4.Quando a criança faz escândalos em público, o que fazer?
Os escândalos em público costumam acontecer dos dois aos cinco anos, mais ou menos. A birra, os gritos e escândalos em público têm um único sentido: a presença do público! Atenção, não é para os outros que a criança se joga no chão e grita. É para você! Eles notaram, numa primeira vez, que você ficou constrangido e com vergonha do público e, então, passam a ‘envergonhá-lo’ para que você ceda a um pedido dele. O escândalo não vai ter sentido se você ignorá-lo, virar as costas e fingir observar uma vitrine. Nunca deixe seu filhinho largado no chão e ande. Pelo contrário. Saia de perto o suficiente para mantê-lo sob seu olhar protetor. Apenas ignore, silencie e dirija seu olhar para outra vitrine. Você vai ver que a criança levantará e irá atrás de você.
Se a criança insistir na birra, gritando, se jogando no chão, continue a ignorar. Se ela vier até você com ‘choro sentido’, mais triste do que brava é hora de abaixar-se na altura da criança e explicar que você entende a vontade dela de ter aquele brinquedo, mas que hoje não é o dia de comprar, ou não há dinheiro suficiente.

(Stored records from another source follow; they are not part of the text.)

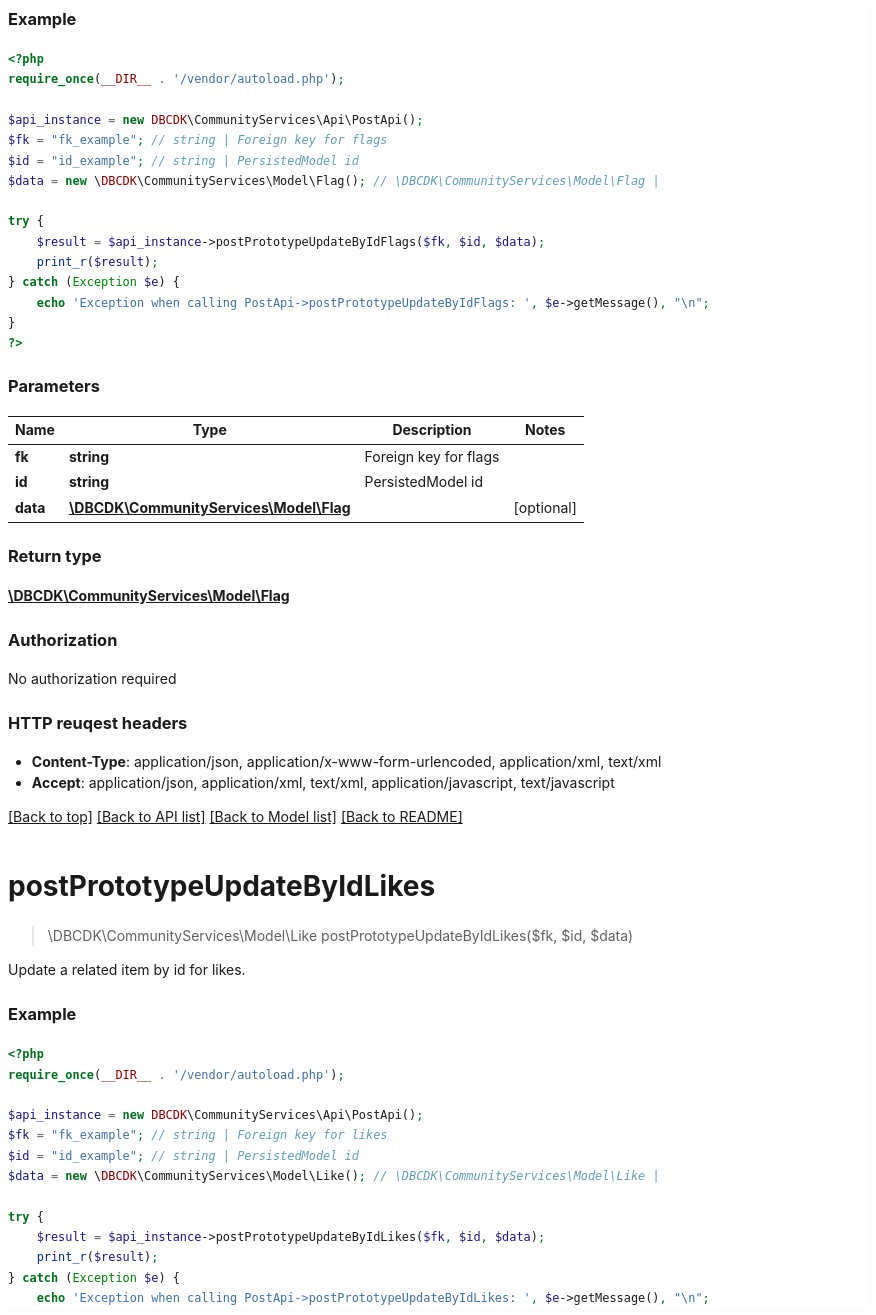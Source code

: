 ### Example 
```php
<?php
require_once(__DIR__ . '/vendor/autoload.php');

$api_instance = new DBCDK\CommunityServices\Api\PostApi();
$fk = "fk_example"; // string | Foreign key for flags
$id = "id_example"; // string | PersistedModel id
$data = new \DBCDK\CommunityServices\Model\Flag(); // \DBCDK\CommunityServices\Model\Flag | 

try { 
    $result = $api_instance->postPrototypeUpdateByIdFlags($fk, $id, $data);
    print_r($result);
} catch (Exception $e) {
    echo 'Exception when calling PostApi->postPrototypeUpdateByIdFlags: ', $e->getMessage(), "\n";
}
?>
```

### Parameters

Name | Type | Description  | Notes
------------- | ------------- | ------------- | -------------
 **fk** | **string**| Foreign key for flags | 
 **id** | **string**| PersistedModel id | 
 **data** | [**\DBCDK\CommunityServices\Model\Flag**](\DBCDK\CommunityServices\Model\Flag.md)|  | [optional] 

### Return type

[**\DBCDK\CommunityServices\Model\Flag**](Flag.md)

### Authorization

No authorization required

### HTTP reuqest headers

 - **Content-Type**: application/json, application/x-www-form-urlencoded, application/xml, text/xml
 - **Accept**: application/json, application/xml, text/xml, application/javascript, text/javascript

[[Back to top]](#) [[Back to API list]](../README.md#documentation-for-api-endpoints) [[Back to Model list]](../README.md#documentation-for-models) [[Back to README]](../README.md)

# **postPrototypeUpdateByIdLikes**
> \DBCDK\CommunityServices\Model\Like postPrototypeUpdateByIdLikes($fk, $id, $data)

Update a related item by id for likes.

### Example 
```php
<?php
require_once(__DIR__ . '/vendor/autoload.php');

$api_instance = new DBCDK\CommunityServices\Api\PostApi();
$fk = "fk_example"; // string | Foreign key for likes
$id = "id_example"; // string | PersistedModel id
$data = new \DBCDK\CommunityServices\Model\Like(); // \DBCDK\CommunityServices\Model\Like | 

try { 
    $result = $api_instance->postPrototypeUpdateByIdLikes($fk, $id, $data);
    print_r($result);
} catch (Exception $e) {
    echo 'Exception when calling PostApi->postPrototypeUpdateByIdLikes: ', $e->getMessage(), "\n";
```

Faça um acordo de presenteá-la numa data comemorativa e cumpra o prometido.
Se os pais morrem de vergonha dos olhares ao redor e acaba cedendo aos desejos da criança para que ela pare de gritar, estará ensinando que todas às vezes que você disser ‘não, não pode’ é só se jogar no chão e berrar que você realizará o desejo dela na hora.
Pais entendam que os berros do seu filho chamam, realmente, a atenção do público, entretanto, eles sabem que esse comportamento é típico da criança, então não há do que se envergonhar. Na hora do escândalo não tente conversar ou segurar a criança porque piora a situação, pois é show mesmo que seu filho quer! A criança está demonstrando que não quer ser contrariada! Mas o que deve valer é o NÃO. A criança deve aprender desde pequena a ouvir “não”, pois a vida não poderá dar tudo o que ela quer! As pequenas frustrações ajudam a criança a aguentar “os nãos da vida”!
Em casa, vocês podem conversar sobre o que aconteceu, mostrando seu desapontamento, mas sem deixá-la perceber que essa situação é constrangedora para você. Crianças são espertas e observadoras, não é mesmo? Atenção para não ser manipulada!
5.Ao receber visitas de outras crianças em casa, o que devemos fazer para que nossos filhos os tratem bem?
Não há como exigir um comportamento exato da criança, mesmo porque são dezenas de situações diferentes, e fica impossível prever todas elas. Você conhece seu filho? Sabe se ele é ciumento com seus brinquedos? Se ele for, ajude-o a guardar no armário aqueles com os quais ele não quer que o filho da visita brinque. Faça uma caixinha com os brinquedos que podem fazer parte da brincadeira das crianças e coloque num lugar no qual as crianças possam se divertir enquanto os adultos conversam.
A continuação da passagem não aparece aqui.